The Higher Education Leadership Initiative for Open Scholarship (HELIOS) is a cohort of colleges and universities committed to collective action to advance open scholarships within and across their campuses. Leaders from US colleges and universities have joined this community of practice, working together to promote a more transparent, inclusive, and trustworthy research ecosystem.
What is Open Scholarship?
Open Scholarship (also known as Open Access) is the free, immediate, online availability of research articles coupled with the right to use these articles fully in the digital environment. Open Access ensures that anyone, anywhere, can access and use these results.
The rise of Open Scholarship is a response to the mismatch between a) the possibilities for communicating research in the digital age and b) the current print-based model employed to communicate this research.
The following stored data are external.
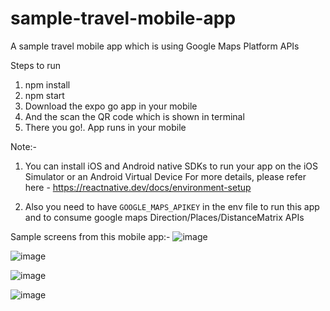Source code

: # sample-travel-mobile-app
A sample travel mobile app which is using Google Maps Platform APIs

Steps to run
1) npm install
2) npm start
3) Download the expo go app in your mobile
4) And the scan the QR code which is shown in terminal
5) There you go!. App runs in your mobile

Note:- 
1) You can install iOS and Android native SDKs to run your app on the iOS Simulator or an Android Virtual Device
For more details, please refer here - https://reactnative.dev/docs/environment-setup

2) Also you need to have `GOOGLE_MAPS_APIKEY` in the env file to run this app and to consume google maps Direction/Places/DistanceMatrix APIs

Sample screens from this mobile app:-
![image](https://user-images.githubusercontent.com/37778244/218304400-3decf6df-fcad-4a92-921b-b7400d2594c3.png)

![image](https://user-images.githubusercontent.com/37778244/218304422-675079eb-20b3-4ec7-a138-61ddcbdc8372.png)

![image](https://user-images.githubusercontent.com/37778244/218304484-7da7d564-5b83-484d-885d-1f965bfa015a.png)

![image](https://user-images.githubusercontent.com/37778244/218304508-dd9434c7-d3e3-4254-a07f-42e6666e0142.png)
In an era when access and reuse restrictions have become artificial, state, federal, and private research funders are increasingly scrutinizing the practices of the legacy publishers who effectively sequester new research findings from most of the world population.
Why Open Scholarship @ Illinois?
Advancing Open Scholarship is in the best interest of the public and of the University of Illinois. The high cost of access to publications that communicate the outcomes of research has exacerbated the growing gap in access between well-funded higher education institutions and institutions with less financial support. The growing cost has also limited the public access to research and has strained the budgets of even wealthier institutions. The challenge of this growing gap in access has come to the attention of funding agencies, both in the U.S. and abroad, and many of these agencies have introduced requirements to ensure the broadest possible access to publications that result from their funding. As a publicly-funded land-grant institution, communicating our research to the public and to scholars at a broad array of higher education institutions is in our best interest. Research by University of Illinois scholars published behind paywalls will not reach the broadest possible audience and will see reduced citations as a result. Researchers at Illinois will also face barriers to meeting their obligations to funders and the public.